Ariel Jurow Kleiman

Professor of Law
Last Updated: April 2, 2025

Ariel Jurow Kleiman is a nationally recognized expert on tax law and policy. Her research explores how tax and fiscal policies affect low-income and vulnerable households at the local, state, and federal levels. Her publications have appeared in top legal journals including the Georgetown Law Journal, Harvard Law Review, Iowa Law Review, University of Pennsylvania Law Review, University of Minnesota Law Review, Tax Law Review, and Yale Law Journal, among others. She regularly advises journalists, think tanks, and public interest organizations and is a frequent contributor to national news outlets, including the Associated Press, Bloomberg, The Hill, NPR, San Francisco Chronicle, Vox, Washington Post, and others.

In 2023, Jurow Kleiman was selected to serve as the sole academic member of a Congressionally mandated independent task force evaluating the feasibility of the IRS creating “Direct File,” a system that allows taxpayers to file their tax returns for free directly to the IRS. The work, which directly informed the Treasury Department’s decision to pilot a Direct File system, received significant media coverage, including in The Wall Street Journal, Bloomberg, Associated Press, Vox, and other major media outlets.
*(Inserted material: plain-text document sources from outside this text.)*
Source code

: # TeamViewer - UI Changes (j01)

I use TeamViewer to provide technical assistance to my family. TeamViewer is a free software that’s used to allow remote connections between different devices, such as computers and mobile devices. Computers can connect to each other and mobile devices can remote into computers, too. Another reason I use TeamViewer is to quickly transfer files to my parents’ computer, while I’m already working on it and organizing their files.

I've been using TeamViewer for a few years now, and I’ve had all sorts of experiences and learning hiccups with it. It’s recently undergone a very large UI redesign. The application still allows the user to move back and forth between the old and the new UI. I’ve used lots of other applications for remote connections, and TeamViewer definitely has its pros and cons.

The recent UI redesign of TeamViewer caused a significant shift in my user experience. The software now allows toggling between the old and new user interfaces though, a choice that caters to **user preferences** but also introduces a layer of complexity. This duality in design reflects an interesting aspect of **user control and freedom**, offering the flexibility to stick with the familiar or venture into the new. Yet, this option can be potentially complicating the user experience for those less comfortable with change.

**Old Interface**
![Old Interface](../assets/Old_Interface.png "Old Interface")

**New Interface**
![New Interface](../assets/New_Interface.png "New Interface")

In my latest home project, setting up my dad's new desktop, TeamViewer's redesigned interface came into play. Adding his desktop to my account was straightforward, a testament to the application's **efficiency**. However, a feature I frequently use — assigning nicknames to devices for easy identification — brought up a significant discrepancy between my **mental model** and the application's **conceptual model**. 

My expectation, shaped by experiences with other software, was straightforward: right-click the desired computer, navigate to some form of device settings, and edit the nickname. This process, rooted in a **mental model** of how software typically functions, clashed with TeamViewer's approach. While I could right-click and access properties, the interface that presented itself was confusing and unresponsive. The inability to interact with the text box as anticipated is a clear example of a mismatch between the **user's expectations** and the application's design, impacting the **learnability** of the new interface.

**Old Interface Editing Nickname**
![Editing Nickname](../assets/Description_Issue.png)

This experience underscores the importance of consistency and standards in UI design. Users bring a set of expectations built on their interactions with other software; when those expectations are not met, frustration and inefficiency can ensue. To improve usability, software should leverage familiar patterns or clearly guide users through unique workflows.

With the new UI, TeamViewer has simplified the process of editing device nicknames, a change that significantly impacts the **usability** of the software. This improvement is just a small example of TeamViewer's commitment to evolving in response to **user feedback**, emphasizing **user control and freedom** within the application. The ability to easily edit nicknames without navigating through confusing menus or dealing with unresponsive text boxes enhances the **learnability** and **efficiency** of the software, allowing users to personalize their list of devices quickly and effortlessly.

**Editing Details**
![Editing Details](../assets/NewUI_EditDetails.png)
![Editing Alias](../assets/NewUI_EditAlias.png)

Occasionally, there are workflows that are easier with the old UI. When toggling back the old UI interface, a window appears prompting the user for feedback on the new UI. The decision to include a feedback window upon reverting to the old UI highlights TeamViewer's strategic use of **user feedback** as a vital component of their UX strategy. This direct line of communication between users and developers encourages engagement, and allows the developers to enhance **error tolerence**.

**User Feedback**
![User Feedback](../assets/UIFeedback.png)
Prior to teaching, Jurow Kleiman was awarded a Skadden Fellowship to work at Bet Tzedek Legal Services in Los Angeles, where she founded and directed the Bet Tzedek Low-Income Taxpayer Clinic.  The program, which continues to thrive in her absence, represents low-income taxpayers against the IRS and California Franchise Tax Board. Since its founding, the clinic has earned millions of dollars in savings and refunds for its clients. Jurow Kleiman also serves as the Chair of the Board of Directors for the Institute for Responsive Government Action, an organization that advocates for solutions that make government more efficient, accessible, and responsive to the needs of real human beings.

In 2023, Jurow Kleiman was a Herman Phleger Visiting Professor of Law at Stanford Law School and a Hugh Ault Fellow at the Max Planck Institute for Tax Law and Public Finance. Before joining USC, she worked as a Professor of Law at Loyola Law School, Los Angeles, an Associate Professor at the University of San Diego School of Law, and an Acting Assistant Professor of Tax Law at NYU. She received a BA, summa cum laude, from UCLA; MS in development studies from the London School of Economics; and JD from Yale Law School, where she was awarded the Florence M. Kelley Prize for her writing on taxation of migrant families.